CNN reported that the governor of Georgia has signed into law a bill that extends the right to carry guns to various places (click here for the story).  Under the new law, there are less restrictions where people with a license to carry firearms can take them.  The law allows certain establishments, such as churches and bars, to decide for themselves whether to allow guns on their premises.
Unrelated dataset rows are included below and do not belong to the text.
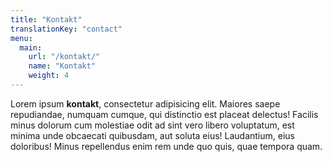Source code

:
 ```yaml
---
title: "Kontakt"
translationKey: "contact"
menu:
  main:
    url: "/kontakt/"
    name: "Kontakt"
    weight: 4
---
```

Lorem ipsum **kontakt**, consectetur adipisicing elit. Maiores saepe repudiandae, numquam cumque, qui distinctio est placeat delectus! Facilis minus dolorum cum molestiae odit ad sint vero libero voluptatum, est minima unde obcaecati quibusdam, aut soluta eius! Laudantium, eius doloribus! Minus repellendus enim rem unde quo quis, quae tempora quam.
The law has stirred tremendous controversy, particularly with gun control advocates, but this might turn out to be a tempest in a teapot.  If there is no surge in gun violence as a result of this law, why be concerned?  Only people who have a license can carry guns in Georgia, and a license requires a background check.  The overwhelming majority of license owners can be trusted with guns wherever they go.  It’s a small minority that’s a problem:  otherwise law-abiding citizens who may be a little too quick on the trigger.  Perhaps Georgia can screen them out before they do harm.

So let’s wait and see.  If we see a surge in gun violence in Georgia in the coming years, then the law may be too lenient and may need adjustment.  If it turns out that heavy use of alcohol fuels gun violence, then Georgia might need to ban guns from bars, or refuse licenses to alcoholics who refuse treatment.  If there is a greater incidence of guns being smuggled onto planes, Georgia might need to ban guns from airports, and so on.

The most questionable provision in the new law is the one prohibiting police officers from asking a person to show his or her gun license unless that person is committing or has committed a crime.  In enacting this provision, Georgians are depriving themselves of a valuable crime-fighting tool.  I think New York City has benefited enormously from its stop-and-frisk policies, although those policies needed reform because they unfairly targeted minorities.  Not that people should be challenged at random, but people who are acting in a suspicious manner should be challenged, even if they are not committing a crime at the moment.  Again, we need to see how this provision will affect Georgia’s crime rate and whether law enforcement personnel say they are being hampered in their work to prevent crime.

Time will tell if Georgia’s new gun laws will have an effect on crime or not.  In the meantime, anit-gun violence activists need to concentrate on lowering the rate of gun violence in high-crime areas.  That is where they are really needed.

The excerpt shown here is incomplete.